Mehr verlässliche Grundschule

Stadt will Angebot ausweiten / Elternbeiträge sollen steigen

Das Angebot der verlässlichen Grundschule in Gmünd soll weiter ausgebaut werden, auch wenn die Stadt dafür schon jetzt die Personalstärke einer kleineren Firma, rund 40 Frauen, dafür einsetzt.

WOLFGANG FISCHER

Schwäbisch Gmünd. Die verlässliche Grundschule sei nicht mehr wegzudenken, sagte der Leiter des Schul- und Sportamtes, Klaus Arnholdt, am Mittwoch des Mitgliedern des Sozialausschusses. Etwa 430 Kinder seien derzeit angemeldet, die Nachfrage halte an. Deshalb möchte die Verwaltung das Angebot, das die Stadt laut Bürgermeister Joachim Bläse pro Jahr über 600 000 Euro kostet, ausbauen. An der Eichenrainschule Lindach soll eine dritte Gruppe entstehen, das Angebot an der Grundschule Weiler wird zunächst weitergeführt. Der Hort im Kinderhaus „Kunterbunt“ wird enger an die Rauchbeinschule angegliedert. In der Friedensschule Rehnenhof und der Grundschule Hardt wird der Ganztagesbetrieb eingeführt. Und die Nachmittagsbetreuung am Parler- und am Scheffold-Gymnasium soll fortgeführt werden. Die Elternbeiträge für die verlässliche Grundschule sollen um rund fünf Prozent angehoben werden, eine gewisse Staffelung soll eingeführt werden.

Den deutlichen Ausbau der verlässlichen Grundschule in Gmünd begrüßten Sprecher aller Fraktionen. Dieses Angebot soll allen zugutekommen: Bürgermeister Joachim Bläse stellte klar, dass kein Kind in Gmünd aus finanziellen Gründen von der Betreuung ausgeschlossen werde. Sollten Eltern Probleme mit dem Bezahlen haben, sei bisher immer eine Lösung gefunden worden.
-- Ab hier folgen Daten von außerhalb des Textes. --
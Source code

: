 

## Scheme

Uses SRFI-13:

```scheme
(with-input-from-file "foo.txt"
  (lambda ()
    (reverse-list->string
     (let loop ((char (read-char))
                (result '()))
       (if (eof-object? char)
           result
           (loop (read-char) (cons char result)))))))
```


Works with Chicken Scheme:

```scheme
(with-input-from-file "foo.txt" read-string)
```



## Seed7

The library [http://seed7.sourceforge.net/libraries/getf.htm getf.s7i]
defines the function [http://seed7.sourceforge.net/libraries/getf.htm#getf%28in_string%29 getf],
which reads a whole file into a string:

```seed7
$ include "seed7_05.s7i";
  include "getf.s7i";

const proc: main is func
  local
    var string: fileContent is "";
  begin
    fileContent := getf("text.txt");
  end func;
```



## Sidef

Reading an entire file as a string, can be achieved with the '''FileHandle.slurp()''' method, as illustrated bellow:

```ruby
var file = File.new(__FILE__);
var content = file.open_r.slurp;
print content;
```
Christa Rösch fand es gut, dass das Angebot auch aufrecht erhalten werde, wenn zeitweise weniger als die eigentlich geforderten zehn Kinder angemeldet sind. Ursula Seiz (SPD) forderte eine bessere soziale Staffelung der Beiträge, Besserverdienende könnten sogar kostendeckend herangezogen werden. Den Einstieg in eine soziale Staffelung der Beiträge begrüßte Emar Hägele (Die Grünen) ebenso wie Sebastian Fritz von den Linken. Fritz regte an, außerdem den Freibetrag zu erhöhen. FW/FDP-Stadträtin Heidi Preibisch fragte nach, inwieweit Sportvereine oder die Musikschule in die Grundschulbetreuung eingebunden sind.

Der Gemeinderat wird am 27. Juni abschließend über die Erweiterung der verlässlichen Grundschule und die Beitragserhöhung entscheiden.